The only thing that was keeping the curtain from falling was that a child, for the victory, also had to correctly spell a bonus word. This was a tough order, under the circumstances. Only one girl made it through the first three rounds, but she missed her game-winner. As a consequence, all eight survivors from the previous round had to be called back up for a replay. I felt bad: some other little kid ended up on the stage after that spelling for the victory, a little boy whose best effort that day would only get him shamed in the state competition and waste his whole family's day. Well, there was a trophy. The principal was looking uncomfortable on the side of the stage, and if I wasn't imagining it, the spinster's movements were getting just a little bit more stiff as she called off the final word. Could this be it?


"Okay, C-O-N-D-E-S-" [come on…] -"C-E-N-S-C-I-O-N"

But you know, these people are all right. What's more annoying than a spelling Nazi anyway? There can't be a more useless measure of intelligence than spelling prowess: it's no substitute for actually using the vocabulary, for effective language. The most valid reason to aspire to good spelling is to insulate yourself from looking stupid, but really, at the point you might actually consider using some non-Latinate, multisyllabic string of gibberish, you shouldn't anyway, and even when you insist, no one will get upset if you look it up first. Competitive spelling is the celebration of rote over critical thinking, of memorization over imagination. Maybe it works as a sport? Maybe the inspiring moments come from mining the improbable depths of the brain's resources, making the most tenuous inner connections and coming up right. My early vision of overeducated and underfulfilled parents slavering at the sideline as their diminutive homeschooled twerp morosely prattled out "phlegmatic" or "magniloquent" or whatever in front of a crowd of hundreds at some drab heartland community college theater turned into something more pleasant, the thrill of victory, or better, since it's not the sport that usually gets positive attention, a subplot of secretly held hands and unexpected kisses stolen from other little helicoptered kids, alone backstage for a few minutes, cornered, for once, with someone else's sympathetic fears and passions.
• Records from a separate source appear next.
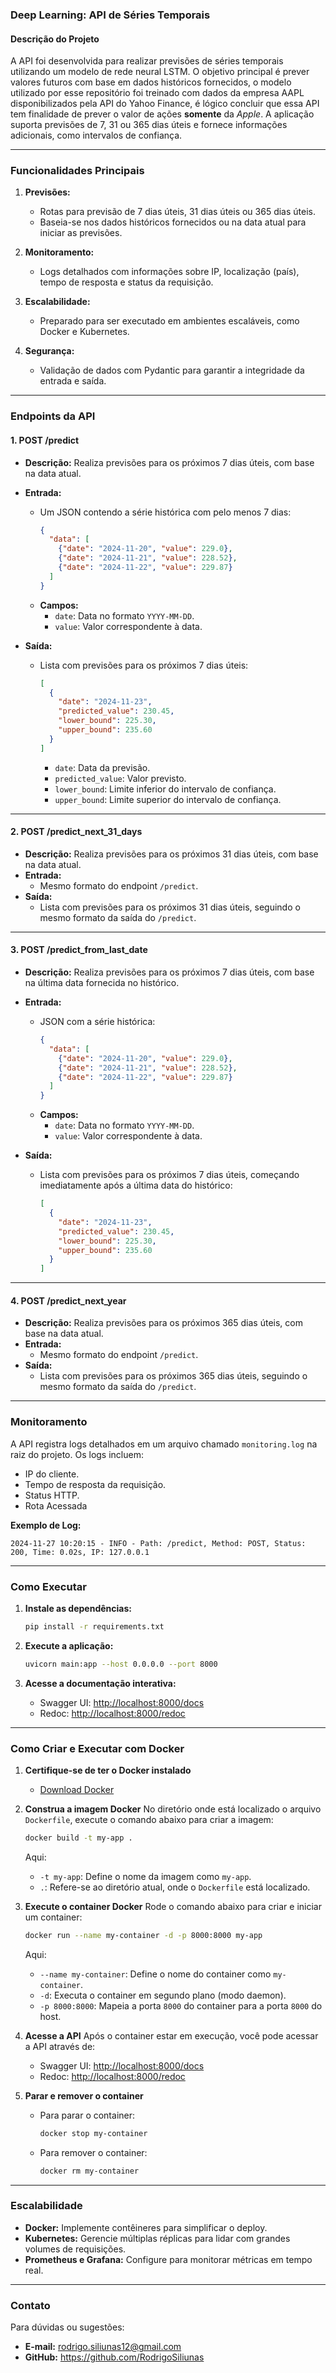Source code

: ### **Deep Learning: API de Séries Temporais**

#### **Descrição do Projeto**
A API foi desenvolvida para realizar previsões de séries temporais utilizando um modelo de rede neural LSTM. O objetivo principal é prever valores futuros com base em dados históricos fornecidos, o modelo utilizado por esse repositório foi treinado com dados da empresa AAPL disponibilizados pela API do Yahoo Finance, é lógico concluir que essa API tem finalidade de prever o valor de ações **somente** da *Apple*. A aplicação suporta previsões de 7, 31 ou 365 dias úteis e fornece informações adicionais, como intervalos de confiança.

---

### **Funcionalidades Principais**
1. **Previsões:**
   - Rotas para previsão de 7 dias úteis, 31 dias úteis ou 365 dias úteis.
   - Baseia-se nos dados históricos fornecidos ou na data atual para iniciar as previsões.

2. **Monitoramento:**
   - Logs detalhados com informações sobre IP, localização (país), tempo de resposta e status da requisição.

3. **Escalabilidade:**
   - Preparado para ser executado em ambientes escaláveis, como Docker e Kubernetes.

4. **Segurança:**
   - Validação de dados com Pydantic para garantir a integridade da entrada e saída.

---

### **Endpoints da API**

#### **1. POST /predict**
- **Descrição:** Realiza previsões para os próximos 7 dias úteis, com base na data atual.
- **Entrada:**
  - Um JSON contendo a série histórica com pelo menos 7 dias:
    ```json
    {
      "data": [
        {"date": "2024-11-20", "value": 229.0},
        {"date": "2024-11-21", "value": 228.52},
        {"date": "2024-11-22", "value": 229.87}
      ]
    }
    ```
  - **Campos:**
    - `date`: Data no formato `YYYY-MM-DD`.
    - `value`: Valor correspondente à data.

- **Saída:**
  - Lista com previsões para os próximos 7 dias úteis:
    ```json
    [
      {
        "date": "2024-11-23",
        "predicted_value": 230.45,
        "lower_bound": 225.30,
        "upper_bound": 235.60
      }
    ]
    ```
    - `date`: Data da previsão.
    - `predicted_value`: Valor previsto.
    - `lower_bound`: Limite inferior do intervalo de confiança.
    - `upper_bound`: Limite superior do intervalo de confiança.

---

#### **2. POST /predict_next_31_days**
- **Descrição:** Realiza previsões para os próximos 31 dias úteis, com base na data atual.
- **Entrada:**
  - Mesmo formato do endpoint `/predict`.
- **Saída:**
  - Lista com previsões para os próximos 31 dias úteis, seguindo o mesmo formato da saída do `/predict`.

---

#### **3. POST /predict_from_last_date**
- **Descrição:** Realiza previsões para os próximos 7 dias úteis, com base na última data fornecida no histórico.
- **Entrada:**
  - JSON com a série histórica:
    ```json
    {
      "data": [
        {"date": "2024-11-20", "value": 229.0},
        {"date": "2024-11-21", "value": 228.52},
        {"date": "2024-11-22", "value": 229.87}
      ]
    }
    ```
  - **Campos:**
    - `date`: Data no formato `YYYY-MM-DD`.
    - `value`: Valor correspondente à data.

- **Saída:**
  - Lista com previsões para os próximos 7 dias úteis, começando imediatamente após a última data do histórico:
    ```json
    [
      {
        "date": "2024-11-23",
        "predicted_value": 230.45,
        "lower_bound": 225.30,
        "upper_bound": 235.60
      }
    ]
    ```

---

#### **4. POST /predict_next_year**
- **Descrição:** Realiza previsões para os próximos 365 dias úteis, com base na data atual.
- **Entrada:**
  - Mesmo formato do endpoint `/predict`.
- **Saída:**
  - Lista com previsões para os próximos 365 dias úteis, seguindo o mesmo formato da saída do `/predict`.

---

### **Monitoramento**
A API registra logs detalhados em um arquivo chamado `monitoring.log` na raiz do projeto. Os logs incluem:
- IP do cliente.
- Tempo de resposta da requisição.
- Status HTTP.
- Rota Acessada

**Exemplo de Log:**
```
2024-11-27 10:20:15 - INFO - Path: /predict, Method: POST, Status: 200, Time: 0.02s, IP: 127.0.0.1
```

---

### **Como Executar**
1. **Instale as dependências:**
   ```bash
   pip install -r requirements.txt
   ```

2. **Execute a aplicação:**
   ```bash
   uvicorn main:app --host 0.0.0.0 --port 8000
   ```

3. **Acesse a documentação interativa:**
   - Swagger UI: [http://localhost:8000/docs](http://localhost:8000/docs)
   - Redoc: [http://localhost:8000/redoc](http://localhost:8000/redoc)

---

### **Como Criar e Executar com Docker**

1. **Certifique-se de ter o Docker instalado**
   - [Download Docker](https://www.docker.com/get-started)

2. **Construa a imagem Docker**
   No diretório onde está localizado o arquivo `Dockerfile`, execute o comando abaixo para criar a imagem:
   ```bash
   docker build -t my-app .
   ```

   Aqui:
   - `-t my-app`: Define o nome da imagem como `my-app`.
   - `.`: Refere-se ao diretório atual, onde o `Dockerfile` está localizado.

3. **Execute o container Docker**
   Rode o comando abaixo para criar e iniciar um container:
   ```bash
   docker run --name my-container -d -p 8000:8000 my-app
   ```

   Aqui:
   - `--name my-container`: Define o nome do container como `my-container`.
   - `-d`: Executa o container em segundo plano (modo daemon).
   - `-p 8000:8000`: Mapeia a porta `8000` do container para a porta `8000` do host.

4. **Acesse a API**
   Após o container estar em execução, você pode acessar a API através de:

   - Swagger UI: [http://localhost:8000/docs](http://localhost:8000/docs)
   - Redoc: [http://localhost:8000/redoc](http://localhost:8000/redoc)

5. **Parar e remover o container**
   - Para parar o container:
     ```bash
     docker stop my-container
     ```
   - Para remover o container:
     ```bash
     docker rm my-container
     ```

---

### **Escalabilidade**
- **Docker:** Implemente contêineres para simplificar o deploy.
- **Kubernetes:** Gerencie múltiplas réplicas para lidar com grandes volumes de requisições.
- **Prometheus e Grafana:** Configure para monitorar métricas em tempo real.

---

### **Contato**
Para dúvidas ou sugestões:
- **E-mail:** rodrigo.siliunas12@gmail.com
- **GitHub:** https://github.com/RodrigoSiliunas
I also can't avoid noticing that I take some pride in being a fairly good, if utilitarian, speller myself, and all of these life prescriptions I'd been spouting looked, just a little uncomfortably, more like projections than anything. It's something that might really have sunk in if I gave it time, but the kids were pouring off the stage by then, and the little one was tugging at my sleeve and the older one needed a hug. The crowd of mostly strangers pushed through the door together tightly for a moment and then spread into the cold evening. The way we look to us all, oh yeah, oh yeah.